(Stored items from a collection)

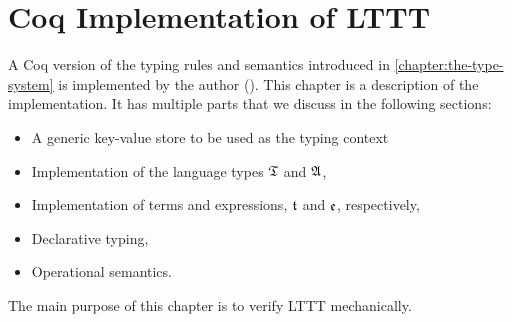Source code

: \chapter{Coq Implementation of LTTT}\label{chap:coq-implementation}

A Coq version of the typing rules and semantics introduced in \ref{chapter:the-type-system} is implemented by the author (\cite{mohammad_ali_a_rabi_2021_4749276}). This chapter is a description of the implementation.
It has multiple parts that we discuss in the following sections:
\begin{itemize}
    \item A generic key-value store to be used as the typing context
    \item Implementation of the language types $\mathfrak{T}$ and $\mathfrak{A}$,
    \item Implementation of terms and expressions, $\mathfrak{t}$ and $\mathfrak{e}$, respectively,
    \item Declarative typing,
    \item Operational semantics.
\end{itemize}

The main purpose of this chapter is to verify LTTT mechanically.




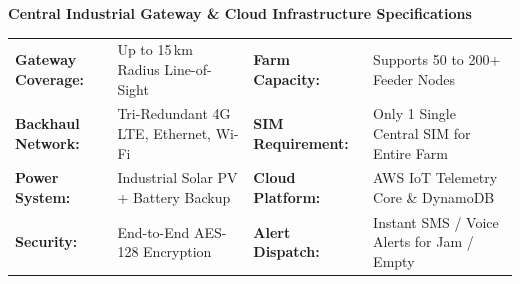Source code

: \documentclass[10pt,a4paper]{article}
\begin{document}
\vspace{5pt}

{\fontsize{8.5}{10.5}\selectfont \textbf{\textcolor{NavyDark}{Central Industrial Gateway \& Cloud Infrastructure Specifications}}}
\vspace{2.5pt}

\begin{tcolorbox}[
  enhanced,
  colback=CardBg,
  colframe=TealPrimary,
  arc=2mm,
  boxrule=0.9pt,
  left=0pt, right=0pt, top=0pt, bottom=0pt
]
  \renewcommand{\arraystretch}{1.3}
  \fontsize{7.3}{9.2}\selectfont
  \begin{tabularx}{\linewidth}{@{}p{2.6cm} X p{2.6cm} X@{}}
    \rowcolor{TableStripe}
    \textbf{Gateway Coverage:} & Up to 15\,km Radius Line-of-Sight & \textbf{Farm Capacity:} & Supports 50 to 200+ Feeder Nodes\\
    \textbf{Backhaul Network:} & Tri-Redundant 4G LTE, Ethernet, Wi-Fi & \textbf{SIM Requirement:} & Only 1 Single Central SIM for Entire Farm\\
    \rowcolor{TableStripe}
    \textbf{Power System:} & Industrial Solar PV + Battery Backup & \textbf{Cloud Platform:} & AWS IoT Telemetry Core \& DynamoDB\\
    \textbf{Security:} & End-to-End AES-128 Encryption & \textbf{Alert Dispatch:} & Instant SMS / Voice Alerts for Jam / Empty\\
  \end{tabularx}
\end{tcolorbox}

\vspace{5pt}
\end{document}
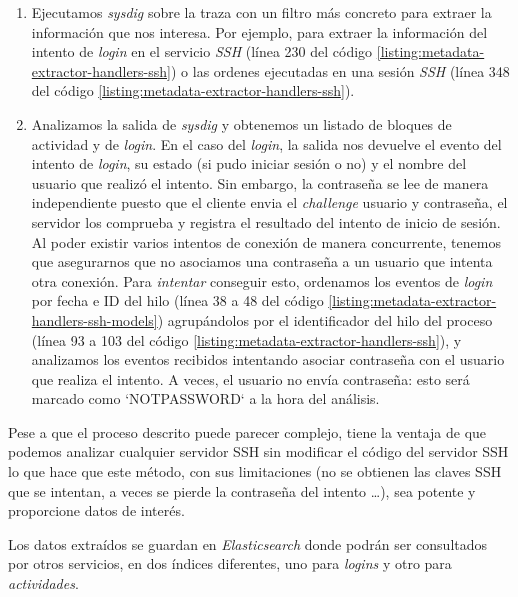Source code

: \begin{enumerate}
    \item Ejecutamos \emph{sysdig} sobre la traza con un filtro más concreto para extraer la información que nos interesa. Por ejemplo, para extraer la información
    del intento de \emph{login} en el servicio \emph{SSH} (línea 230 del código \ref{listing:metadata-extractor-handlers-ssh}) o las ordenes ejecutadas en una sesión \emph{SSH} (línea 348 del código \ref{listing:metadata-extractor-handlers-ssh}).
    \item Analizamos la salida de \emph{sysdig} y obtenemos un listado de bloques de actividad y de \emph{login}. En el caso del \emph{login}, la salida nos devuelve
    el evento del intento de \emph{login}, su estado (si pudo iniciar sesión o no) y el nombre del usuario que realizó el intento. Sin embargo, la contraseña se lee de manera independiente puesto que el cliente 
    envia el \emph{challenge} usuario y contraseña, el servidor los comprueba y registra el resultado del intento de inicio de sesión. Al poder existir varios intentos de conexión de manera concurrente,
    tenemos que asegurarnos que no asociamos una contraseña a un usuario que intenta otra conexión. Para \emph{intentar} conseguir esto, ordenamos los eventos de \emph{login} por fecha e ID del hilo (línea 38 a 48 del código \ref{listing:metadata-extractor-handlers-ssh-models}) agrupándolos por el identificador del hilo del proceso (línea 93 a 103 del código \ref{listing:metadata-extractor-handlers-ssh}), 
    y analizamos los eventos recibidos intentando asociar contraseña con el usuario que realiza el intento. A veces, el usuario no envía contraseña: esto será marcado como `NOTPASSWORD` a la hora del análisis.
\end{enumerate}

Pese a que el proceso descrito puede parecer complejo, tiene la ventaja de que podemos analizar cualquier servidor SSH sin modificar el código del servidor SSH
lo que hace que este método, con sus limitaciones (no se obtienen las claves SSH que se intentan, a veces se pierde la contraseña del intento \ldots), sea potente y proporcione datos de interés.

Los datos extraídos se guardan en \emph{Elasticsearch} donde podrán ser consultados por otros servicios, en dos índices diferentes, uno para \emph{logins}
y otro para \emph{actividades}.

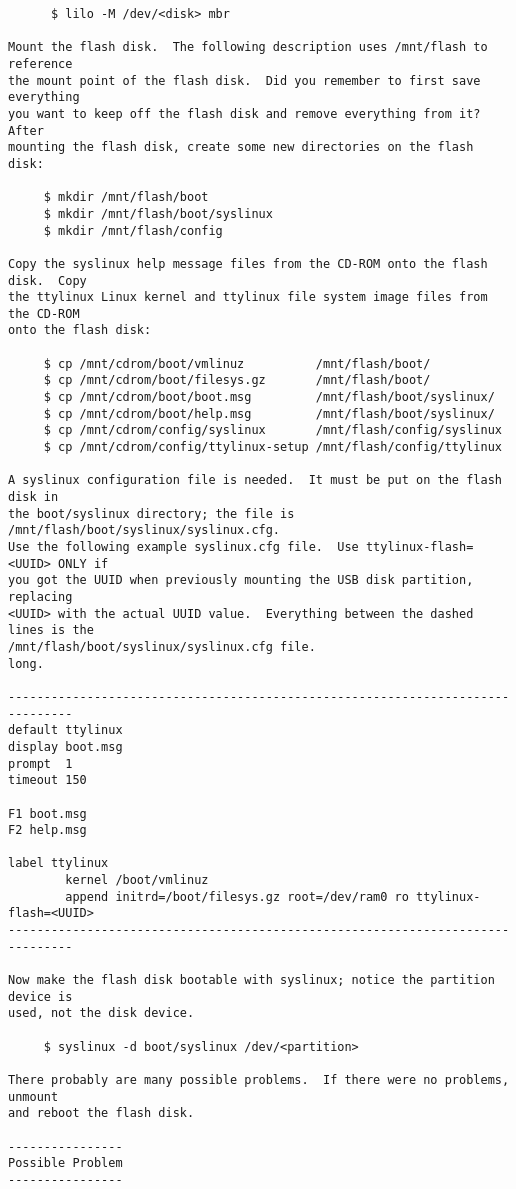 \documentclass[10pt]{article}
\begin{document}
\begin{lstlisting}
      $ lilo -M /dev/<disk> mbr

Mount the flash disk.  The following description uses /mnt/flash to reference
the mount point of the flash disk.  Did you remember to first save everything
you want to keep off the flash disk and remove everything from it?  After
mounting the flash disk, create some new directories on the flash disk:

     $ mkdir /mnt/flash/boot
     $ mkdir /mnt/flash/boot/syslinux
     $ mkdir /mnt/flash/config

Copy the syslinux help message files from the CD-ROM onto the flash disk.  Copy
the ttylinux Linux kernel and ttylinux file system image files from the CD-ROM
onto the flash disk:

     $ cp /mnt/cdrom/boot/vmlinuz          /mnt/flash/boot/
     $ cp /mnt/cdrom/boot/filesys.gz       /mnt/flash/boot/
     $ cp /mnt/cdrom/boot/boot.msg         /mnt/flash/boot/syslinux/
     $ cp /mnt/cdrom/boot/help.msg         /mnt/flash/boot/syslinux/
     $ cp /mnt/cdrom/config/syslinux       /mnt/flash/config/syslinux
     $ cp /mnt/cdrom/config/ttylinux-setup /mnt/flash/config/ttylinux

A syslinux configuration file is needed.  It must be put on the flash disk in
the boot/syslinux directory; the file is /mnt/flash/boot/syslinux/syslinux.cfg.
Use the following example syslinux.cfg file.  Use ttylinux-flash=<UUID> ONLY if
you got the UUID when previously mounting the USB disk partition, replacing
<UUID> with the actual UUID value.  Everything between the dashed lines is the
/mnt/flash/boot/syslinux/syslinux.cfg file.
long.

-------------------------------------------------------------------------------
default ttylinux
display boot.msg
prompt  1
timeout 150

F1 boot.msg
F2 help.msg

label ttylinux
        kernel /boot/vmlinuz
        append initrd=/boot/filesys.gz root=/dev/ram0 ro ttylinux-flash=<UUID>
-------------------------------------------------------------------------------

Now make the flash disk bootable with syslinux; notice the partition device is
used, not the disk device.

     $ syslinux -d boot/syslinux /dev/<partition>

There probably are many possible problems.  If there were no problems, unmount
and reboot the flash disk.

----------------
Possible Problem
----------------


\end{lstlisting}
\end{document}
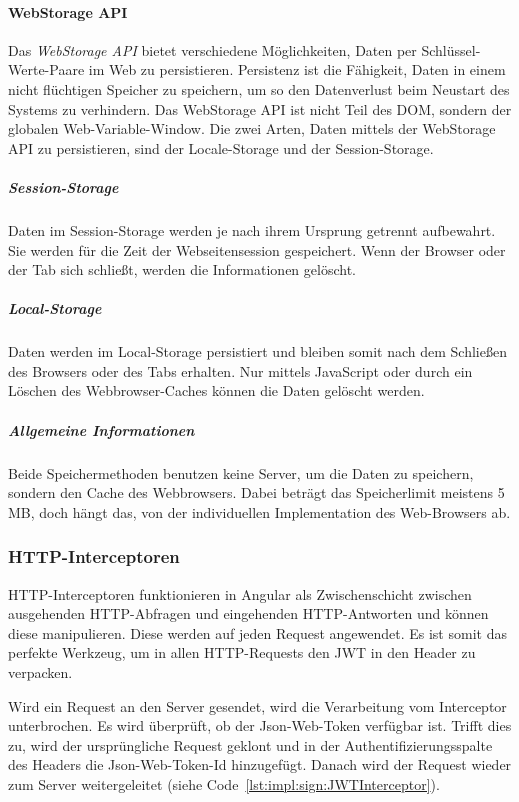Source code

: \paragraph{WebStorage API}
\label{par:impl:usermanagment:WebStorage}
Das \emph{WebStorage API} bietet verschiedene Möglichkeiten, Daten per Schlüssel-Werte-Paare im Web zu persistieren. Persistenz ist die Fähigkeit, Daten in einem nicht flüchtigen Speicher zu speichern, um so den Datenverlust beim Neustart des Systems zu verhindern. Das WebStorage API ist nicht Teil des DOM, sondern der globalen Web-Variable-Window. Die zwei Arten, Daten mittels der WebStorage API zu persistieren, sind der Locale-Storage und der Session-Storage.
\cite{WikiPersistenzDefinition} \cite{WebStorageAPI}


\subparagraph{Session-Storage}
Daten im Session-Storage werden je nach ihrem Ursprung getrennt aufbewahrt. Sie werden für die Zeit der Webseitensession gespeichert. Wenn der Browser oder der Tab sich schließt, werden die Informationen gelöscht.
\cite{WebStorageAPI}

\subparagraph{Local-Storage}
Daten werden im Local-Storage persistiert und bleiben somit nach dem Schließen des Browsers oder des Tabs erhalten. Nur mittels JavaScript oder durch ein Löschen des Webbrowser-Caches können die Daten gelöscht werden.
\cite{WebStorageAPI}

\subparagraph{Allgemeine Informationen}
Beide Speichermethoden benutzen keine Server, um die Daten zu speichern, sondern den Cache des Webbrowsers. Dabei beträgt das Speicherlimit meistens 5 MB, doch hängt das, von der individuellen Implementation des Web-Browsers ab.
\cite{WebStorageAPI}

\subsubsection{HTTP-Interceptoren}
\label{sec:httpinterceptor}
HTTP-Interceptoren funktionieren in Angular als Zwischenschicht zwischen ausgehenden HTTP-Abfragen und eingehenden HTTP-Antworten und können diese manipulieren.
Diese werden auf jeden Request angewendet. Es ist somit das perfekte Werkzeug, um in allen HTTP-Requests den JWT in den Header zu verpacken.
\cite[10.3]{AngularBuch}

Wird ein Request an den Server gesendet, wird die Verarbeitung vom Interceptor unterbrochen. Es wird überprüft, ob der Json-Web-Token verfügbar ist. Trifft dies zu, wird der ursprüngliche Request geklont und in der Authentifizierungsspalte des Headers die Json-Web-Token-Id hinzugefügt. Danach wird der Request wieder zum Server weitergeleitet (siehe Code \ref{lst:impl:sign:JWTInterceptor}).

What is being asked
Output the lines above between the one holding "Mount the flash" and the one holding "A syslinux configuration", inclusive, with nothing before or after them.

Reply
Mount the flash disk.  The following description uses /mnt/flash to reference
the mount point of the flash disk.  Did you remember to first save everything
you want to keep off the flash disk and remove everything from it?  After
mounting the flash disk, create some new directories on the flash disk:

     $ mkdir /mnt/flash/boot
     $ mkdir /mnt/flash/boot/syslinux
     $ mkdir /mnt/flash/config

Copy the syslinux help message files from the CD-ROM onto the flash disk.  Copy
the ttylinux Linux kernel and ttylinux file system image files from the CD-ROM
onto the flash disk:

     $ cp /mnt/cdrom/boot/vmlinuz          /mnt/flash/boot/
     $ cp /mnt/cdrom/boot/filesys.gz       /mnt/flash/boot/
     $ cp /mnt/cdrom/boot/boot.msg         /mnt/flash/boot/syslinux/
     $ cp /mnt/cdrom/boot/help.msg         /mnt/flash/boot/syslinux/
     $ cp /mnt/cdrom/config/syslinux       /mnt/flash/config/syslinux
     $ cp /mnt/cdrom/config/ttylinux-setup /mnt/flash/config/ttylinux

A syslinux configuration file is needed.  It must be put on the flash disk in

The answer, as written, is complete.